Die Sommerreihe: Ferien mit behindertem Kind – Bullerbü barrierefrei und trotzdem mit Hindernissen. Ein Gastbeitrag von Verena

by Gastbeitrag Kaiserinnenreich

Ein Gastbeitrag von Verena  (@verenasophie) zu unserer Sommer-Serie “Ferien mit
behindertem Kind”.

Gute Erholung und eine schöne Auszeit. Das wünschen uns viele, wenn wir in den Urlaub fahren? Während ich diese Zeilen hier auf meine Diktierapp spreche, halte ich mit der anderen Hand meinen Sohn, der schon den ganzen Tag wieder vor sich hin schreit.

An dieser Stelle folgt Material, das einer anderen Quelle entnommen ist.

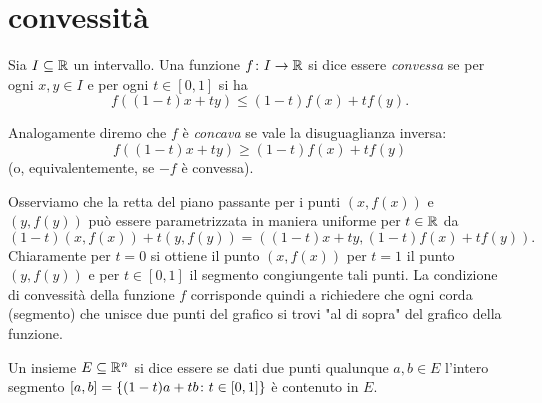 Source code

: \section{convessità}

\begin{definition}
\mymark{**}
Sia $I\subseteq \mathbb R$ un intervallo.
Una funzione $f\colon I\to \mathbb R$
si dice essere
\emph{convessa}
se per ogni $x,y\in I$ e per ogni $t\in [0,1]$ si ha
\[
f((1-t)x + ty) \le (1-t) f(x) + t f(y).
\]

Analogamente diremo che $f$ è \emph{concava} 
%
%
se vale la disuguaglianza inversa:
\[
f((1-t)x + ty) \ge (1-t) f(x) + t f(y)
\]
(o, equivalentemente, se $-f$ è convessa).
\end{definition}

Osserviamo che la retta del piano passante per i punti $(x,f(x))$ e $(y,f(y))$ può essere parametrizzata in maniera uniforme per $t\in \mathbb R$
da
\[
  (1-t) (x,f(x)) + t(y,f(y)) = ((1-t)x + ty, (1-t) f(x) + tf(y)).
\]
Chiaramente per $t=0$ si ottiene il punto $(x,f(x))$ per $t=1$ il punto $(y,f(y))$ e per $t\in[0,1]$ il segmento congiungente tali punti. La condizione di convessità della funzione $f$ corrisponde quindi a richiedere che ogni corda (segmento) che unisce due punti del grafico si trovi "al di sopra" del grafico della funzione.

\begin{definition}
\mymark{*}
Un insieme $E\subseteq \mathbb R^n$ si dice essere  se dati
due punti qualunque $a,b\in E$ l'intero segmento $[a,b]={\left\{ (1-t)a+tb\colon t\in [0,1] \right\}}$ è contenuto in $E$.
\end{definition}

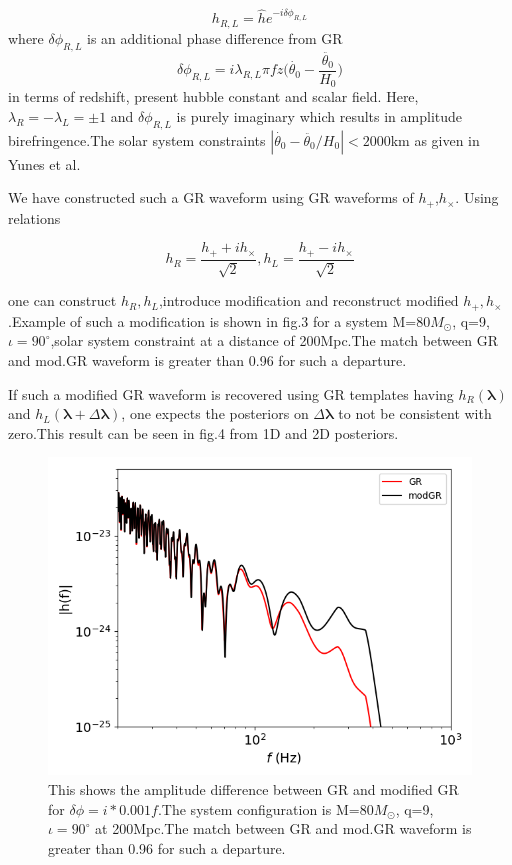 \documentclass[prd,preprintnumbers,twocolumn,eqsecnum,floatfix,a4paper,nofootinbib,superscriptaddress]{revtex4}
\newcommand{\blambda}{\bm{\lambda}}
\begin{document}
\begin{equation}
h_{R,L}=\hat{h}e^{-i\delta \phi_{R,L}}
\end{equation}
where $\delta \phi_{R,L}$ is an additional phase difference from GR
\begin{equation}
\delta \phi_{R,L}=i\lambda_{R,L} \pi f z\Big(\dot{\theta_0}-\frac{\ddot{\theta_0}}{H_0}\Big)
\end{equation}
in terms of redshift, present hubble constant and scalar field. Here, $\lambda_{R}=-\lambda_{L}=\pm1$ and $\delta \phi_{R,L}$ is purely imaginary which results in amplitude birefringence.The solar system constraints $|\dot{\theta_0}-\ddot{\theta_0}/{H_0}|<2000$km as given in Yunes et al.

We have constructed such a GR waveform using GR waveforms of $h_+$,$h_{\times}$. Using relations

\begin{equation}
h_R=\frac{h_++ih_{\times}}{\sqrt{2}},h_L=\frac{h_+-ih_{\times}}{\sqrt{2}}
\end{equation}

one can construct $h_R,h_L$,introduce modification and reconstruct modified $h_+,h_{\times}$.Example of such a modification is shown in fig.3 for a system M=80$M_{\odot}$, q=9, $\iota=90^{\circ}$,solar system constraint at a distance of 200Mpc.The match between GR and mod.GR waveform is greater than 0.96 for such a departure.

If such a modified GR waveform is recovered using GR templates having $h_R(\blambda)$ and $h_L(\blambda+\Delta \blambda)$, one expects
the posteriors on $\Delta \blambda$ to not be consistent with
zero.This result can be seen in fig.4 from 1D and 2D posteriors.
\begin{figure}[h]
	\includegraphics*[scale=0.5]{./../../plots/kludge_amplitude_birefringence_log_log}
	\caption{This shows the amplitude difference between GR and modified GR for $\delta \phi =i*0.001f$.The system configuration is M=80$M_{\odot}$, q=9, $\iota=90^{\circ}$ at 200Mpc.The match between GR and mod.GR waveform is greater than 0.96 for such a departure.}
\end{figure}
\end{document}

Spastik macht keinen Urlaub, Carearbeit auch nicht. Immer wieder muss ich auf Pause drücken bei meiner Aufnahme, weil dann wieder ein spitzer Schrei dazwischen schrillt. Ja, Urlaub mit schwerbehindertem Kind – generell Urlaub mit Kindern ist oft wenig erholsam, vor allem wenn sie noch klein sind und sich noch nicht selbständig beschäftigen können.

Wir haben beides im Angebot: Einen fast Neunjährigen mit Pflegegrad 5, der dauerhaft Rundumversorgung braucht und eine wuselige Sechsjährige, die auch uns auf Trab hält, sie will Spielen, Naschen, Vorgelesen bekommen, Klettern, was erleben – am besten rund um die Uhr. Hier in Südschweden ist immerhin alles sehr inklusiv. Wir haben total viele Spielplätze mit inklusiven Spielgeräten entdeckt, wo beide zusammen Spaß haben können. Die meisten Museen und Freizeitanlagen sind barrierefrei und mit mehreren Behinderten WCs ausgestattet.

Es ist auch eine tolle Sache, dass auch die Wickeltische sich meist in einem separaten Raum befinden und die Toiletten generell für beide Geschlechter ausgelegt sind. Noch nie habe ich so viele Väter bei der Toilettengang-Begleitung mit den Kids gesehen. Das geht auch deshalb,weil die WCs nicht auf ein Geschlecht festgelegt sind. Richtig viel würde ich gerne mit nach Hause nehmen, vor allem wenn ich da noch lese, dass in Schweden pflegende Angehörige von der Kommune bezahlt werden.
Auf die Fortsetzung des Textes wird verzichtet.